Its a party!!!!

Well, again, I know its been awhile! I truely have been busy though. Since my last post, Lucas is now on a 24hr feed through his feeding tube. We finally went to have a 2nd opinion with Neurosurgery at Boston Childrens Hospital and found out that his Chairi Malformation is worse then what we were originally informed. His cerebellum is pushing into his C2 so surgery is required. The Dr there, Dr Madsen, also feels that Lucas should be seen by the Williams Syndrome Clinic people sooner then January, and is having his assistant work on this. He now weighs 18.7lbs and is growing like a weed. He also had 2 hearing tests that he failed, however, I personally think its because of the fact that he was to curious looking at the women doing the test, then the actual test itself. Because he's failed though, we now need to go have a sedated hearing test done. I'm currently fighting with the insurance company to have a sleeping wedge appoved and paid for so Lucas dosen't have to sleep in his bouncy anymore, and I'm waiting to hear there determination. We were back to Childrens Hospital today for a urodynamics study to make sure that his muscles are working in his bladder area, and sofar, that has been the worst experience EVER!!!! Lucas cried the entire time, and I mean cry, he never once stopped crying for more then 10 seconds the entire test. My mom came with me and I think she might have cried almost as much. I think I would have been the same, but I had to be strong for Lucas.

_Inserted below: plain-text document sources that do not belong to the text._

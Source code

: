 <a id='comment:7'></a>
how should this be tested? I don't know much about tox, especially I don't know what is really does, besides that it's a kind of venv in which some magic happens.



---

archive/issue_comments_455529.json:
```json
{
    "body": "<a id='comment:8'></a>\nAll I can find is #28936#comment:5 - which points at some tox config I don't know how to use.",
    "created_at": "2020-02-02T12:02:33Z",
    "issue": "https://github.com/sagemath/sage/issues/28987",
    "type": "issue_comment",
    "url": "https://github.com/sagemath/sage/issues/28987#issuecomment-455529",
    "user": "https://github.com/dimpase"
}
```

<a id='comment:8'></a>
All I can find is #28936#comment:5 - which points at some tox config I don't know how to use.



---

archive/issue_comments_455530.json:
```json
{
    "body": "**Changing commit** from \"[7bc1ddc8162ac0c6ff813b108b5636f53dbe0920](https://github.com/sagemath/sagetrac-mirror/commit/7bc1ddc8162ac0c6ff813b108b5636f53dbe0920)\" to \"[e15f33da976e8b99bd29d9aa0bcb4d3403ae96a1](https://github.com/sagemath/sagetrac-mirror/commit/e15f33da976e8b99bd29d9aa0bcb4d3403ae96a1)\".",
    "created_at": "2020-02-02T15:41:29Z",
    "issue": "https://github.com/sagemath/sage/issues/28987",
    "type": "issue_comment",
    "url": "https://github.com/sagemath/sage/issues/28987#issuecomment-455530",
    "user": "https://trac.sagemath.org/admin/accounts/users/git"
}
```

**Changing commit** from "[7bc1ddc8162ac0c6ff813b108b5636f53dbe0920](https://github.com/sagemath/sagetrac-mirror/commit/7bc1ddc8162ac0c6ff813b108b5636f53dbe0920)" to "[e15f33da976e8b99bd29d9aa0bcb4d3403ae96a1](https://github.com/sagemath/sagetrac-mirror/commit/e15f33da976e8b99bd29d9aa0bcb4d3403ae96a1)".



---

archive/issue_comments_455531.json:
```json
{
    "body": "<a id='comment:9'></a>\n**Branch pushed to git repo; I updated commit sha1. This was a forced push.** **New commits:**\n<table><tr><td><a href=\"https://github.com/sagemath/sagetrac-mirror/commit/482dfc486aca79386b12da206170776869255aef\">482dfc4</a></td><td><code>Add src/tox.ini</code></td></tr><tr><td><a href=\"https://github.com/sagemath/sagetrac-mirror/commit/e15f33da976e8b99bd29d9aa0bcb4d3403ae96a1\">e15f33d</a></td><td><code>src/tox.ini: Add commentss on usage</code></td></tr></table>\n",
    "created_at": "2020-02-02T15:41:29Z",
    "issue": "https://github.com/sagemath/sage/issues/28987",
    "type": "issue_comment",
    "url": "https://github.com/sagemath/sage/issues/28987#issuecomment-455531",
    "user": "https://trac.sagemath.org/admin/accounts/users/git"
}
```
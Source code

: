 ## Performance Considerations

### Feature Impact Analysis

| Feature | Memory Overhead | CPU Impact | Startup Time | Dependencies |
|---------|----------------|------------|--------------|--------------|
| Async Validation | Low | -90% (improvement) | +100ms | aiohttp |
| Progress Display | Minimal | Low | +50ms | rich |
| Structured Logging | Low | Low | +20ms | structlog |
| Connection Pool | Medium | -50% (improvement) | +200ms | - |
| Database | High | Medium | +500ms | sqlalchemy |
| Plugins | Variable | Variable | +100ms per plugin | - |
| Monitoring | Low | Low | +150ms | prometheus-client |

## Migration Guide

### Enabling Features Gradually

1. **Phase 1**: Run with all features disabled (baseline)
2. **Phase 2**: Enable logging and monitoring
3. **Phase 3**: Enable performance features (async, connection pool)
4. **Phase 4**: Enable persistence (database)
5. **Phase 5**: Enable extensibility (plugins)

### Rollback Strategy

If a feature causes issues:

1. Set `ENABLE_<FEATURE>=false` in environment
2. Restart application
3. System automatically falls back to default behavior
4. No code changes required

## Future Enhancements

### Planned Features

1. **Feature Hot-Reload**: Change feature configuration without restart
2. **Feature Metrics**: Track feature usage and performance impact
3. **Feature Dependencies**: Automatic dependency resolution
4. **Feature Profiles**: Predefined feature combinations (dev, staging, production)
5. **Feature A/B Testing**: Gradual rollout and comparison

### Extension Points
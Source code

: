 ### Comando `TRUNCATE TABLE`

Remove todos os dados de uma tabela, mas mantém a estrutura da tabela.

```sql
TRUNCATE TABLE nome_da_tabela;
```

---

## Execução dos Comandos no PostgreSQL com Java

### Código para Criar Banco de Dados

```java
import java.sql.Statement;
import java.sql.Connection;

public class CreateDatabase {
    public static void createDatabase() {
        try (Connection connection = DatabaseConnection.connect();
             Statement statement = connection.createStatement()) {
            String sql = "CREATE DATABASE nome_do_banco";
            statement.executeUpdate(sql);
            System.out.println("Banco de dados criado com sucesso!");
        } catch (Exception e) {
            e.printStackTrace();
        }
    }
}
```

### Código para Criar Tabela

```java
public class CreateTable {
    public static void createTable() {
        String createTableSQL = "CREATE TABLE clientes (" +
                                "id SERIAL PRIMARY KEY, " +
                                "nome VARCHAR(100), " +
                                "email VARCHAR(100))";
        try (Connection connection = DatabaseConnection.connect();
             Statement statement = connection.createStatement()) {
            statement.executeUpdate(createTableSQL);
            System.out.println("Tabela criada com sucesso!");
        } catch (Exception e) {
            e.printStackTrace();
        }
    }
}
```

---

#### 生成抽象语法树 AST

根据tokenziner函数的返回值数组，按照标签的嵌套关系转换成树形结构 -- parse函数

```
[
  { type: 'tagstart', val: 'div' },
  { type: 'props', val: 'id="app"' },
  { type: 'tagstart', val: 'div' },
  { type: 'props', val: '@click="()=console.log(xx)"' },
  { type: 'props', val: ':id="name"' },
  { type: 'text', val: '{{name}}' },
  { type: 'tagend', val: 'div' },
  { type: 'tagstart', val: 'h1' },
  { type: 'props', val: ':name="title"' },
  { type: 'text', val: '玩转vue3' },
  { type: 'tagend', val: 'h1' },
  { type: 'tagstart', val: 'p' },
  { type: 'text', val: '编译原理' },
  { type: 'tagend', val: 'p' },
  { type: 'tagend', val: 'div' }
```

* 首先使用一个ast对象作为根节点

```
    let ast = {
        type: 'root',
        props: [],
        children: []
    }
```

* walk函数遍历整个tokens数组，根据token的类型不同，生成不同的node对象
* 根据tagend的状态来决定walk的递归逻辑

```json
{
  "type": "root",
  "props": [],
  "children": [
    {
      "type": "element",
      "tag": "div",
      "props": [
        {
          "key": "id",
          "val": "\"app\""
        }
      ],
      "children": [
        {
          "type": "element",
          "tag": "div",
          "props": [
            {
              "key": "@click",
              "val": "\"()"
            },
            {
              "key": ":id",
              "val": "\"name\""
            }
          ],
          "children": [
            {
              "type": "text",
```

This past Saturday, we had Dylan's 4th birthday party, it was a blast, we had water balloon fights, and a pinata and ice cream. Dylan got everything he asked for including a Leapster handheld game and the Leapfrog Tag pen. And he also got a shaker MP3 player so now I don't need to listen to his music in the car anymore, life is good!!!! During the water balloon fight, I think the adults had more fun, then the kids did. We were throwing each other in the kiddie pool and throwing the balloons at each other, of course my little man was all about protecting his mom, he kept telling me to go to the camper were its safe until he tells me to get out, it was so cute. I can't believe my "little dill pickle" is 4. I seems like just yesterday I was bringing him home from the hospital in his little doggy outfit. Boy how times have changed.

Well, I've also had to change nutritionists, I think its important for any medical professionals that see Lucas realize that he has Williams Syndrome, and be OK with it. I think its a shame to waste time and money for a women to come to my house and tell me that my child is malnurished, needs to increase his intake by 14 ounces and refuse to see a William Syndrome growth/height chart because "I only use standard growth/height charts since that is what is provied to me." So we are now seeing a new nutritionist and the swallow study women on Tuesday, and eye appointment on wed, groceries and errands on thursday, and Dylans actual birthday on Friday. Other than that nothing much is happening! I'll post again, when I have a break....... Oh, and I'll also post pics later of Dylans birthday party.